Stored data:
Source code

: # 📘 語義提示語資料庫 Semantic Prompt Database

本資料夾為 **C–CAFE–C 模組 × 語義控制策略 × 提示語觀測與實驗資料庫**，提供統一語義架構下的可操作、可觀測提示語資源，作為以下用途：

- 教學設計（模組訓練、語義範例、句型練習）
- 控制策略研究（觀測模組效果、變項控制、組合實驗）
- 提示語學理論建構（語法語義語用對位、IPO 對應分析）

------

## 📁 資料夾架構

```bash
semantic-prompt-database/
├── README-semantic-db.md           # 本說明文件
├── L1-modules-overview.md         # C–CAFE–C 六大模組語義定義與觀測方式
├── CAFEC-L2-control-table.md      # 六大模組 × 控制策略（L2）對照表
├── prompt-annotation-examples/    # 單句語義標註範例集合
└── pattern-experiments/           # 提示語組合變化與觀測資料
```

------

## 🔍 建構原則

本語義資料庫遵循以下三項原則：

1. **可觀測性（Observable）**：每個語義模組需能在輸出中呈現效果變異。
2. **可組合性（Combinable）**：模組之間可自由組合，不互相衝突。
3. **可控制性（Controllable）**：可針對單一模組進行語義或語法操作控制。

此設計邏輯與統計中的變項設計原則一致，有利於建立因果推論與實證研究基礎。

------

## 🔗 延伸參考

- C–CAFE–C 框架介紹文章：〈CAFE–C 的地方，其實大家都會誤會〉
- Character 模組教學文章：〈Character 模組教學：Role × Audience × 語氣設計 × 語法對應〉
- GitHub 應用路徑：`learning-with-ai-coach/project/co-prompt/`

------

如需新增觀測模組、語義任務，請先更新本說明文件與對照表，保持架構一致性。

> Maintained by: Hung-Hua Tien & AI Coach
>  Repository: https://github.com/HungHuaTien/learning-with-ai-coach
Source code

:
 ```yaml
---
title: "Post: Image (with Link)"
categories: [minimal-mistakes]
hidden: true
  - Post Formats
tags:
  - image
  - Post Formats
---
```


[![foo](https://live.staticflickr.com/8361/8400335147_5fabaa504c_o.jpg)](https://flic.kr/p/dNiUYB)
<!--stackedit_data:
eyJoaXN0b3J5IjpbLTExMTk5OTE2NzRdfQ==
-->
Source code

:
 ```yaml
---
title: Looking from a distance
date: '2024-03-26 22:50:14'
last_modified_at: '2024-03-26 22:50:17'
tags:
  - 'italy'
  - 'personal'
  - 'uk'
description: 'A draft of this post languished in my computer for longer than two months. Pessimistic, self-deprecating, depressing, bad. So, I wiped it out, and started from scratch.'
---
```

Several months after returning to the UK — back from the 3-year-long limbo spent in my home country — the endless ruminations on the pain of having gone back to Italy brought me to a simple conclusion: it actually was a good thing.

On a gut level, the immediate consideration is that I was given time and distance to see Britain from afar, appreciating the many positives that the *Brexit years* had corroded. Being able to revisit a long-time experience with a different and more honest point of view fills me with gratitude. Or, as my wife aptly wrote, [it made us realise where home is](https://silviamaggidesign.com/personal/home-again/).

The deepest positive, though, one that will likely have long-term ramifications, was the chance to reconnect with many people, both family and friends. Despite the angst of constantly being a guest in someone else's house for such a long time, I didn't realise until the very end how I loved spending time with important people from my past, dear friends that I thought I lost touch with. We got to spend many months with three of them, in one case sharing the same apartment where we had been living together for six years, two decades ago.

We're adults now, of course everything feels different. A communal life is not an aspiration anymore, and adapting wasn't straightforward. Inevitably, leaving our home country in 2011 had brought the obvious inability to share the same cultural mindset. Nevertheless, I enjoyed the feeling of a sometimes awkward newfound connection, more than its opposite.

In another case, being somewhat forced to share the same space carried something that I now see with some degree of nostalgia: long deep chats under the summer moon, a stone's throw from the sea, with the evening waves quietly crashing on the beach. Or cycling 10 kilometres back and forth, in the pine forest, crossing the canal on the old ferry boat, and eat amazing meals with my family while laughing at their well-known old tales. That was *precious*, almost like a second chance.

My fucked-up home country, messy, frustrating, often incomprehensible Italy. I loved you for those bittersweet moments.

The task:
Where does "title" occur in the data? Copy each line that has it.

Result for this exercise:
title: "Post: Image (with Link)"
title: Looking from a distance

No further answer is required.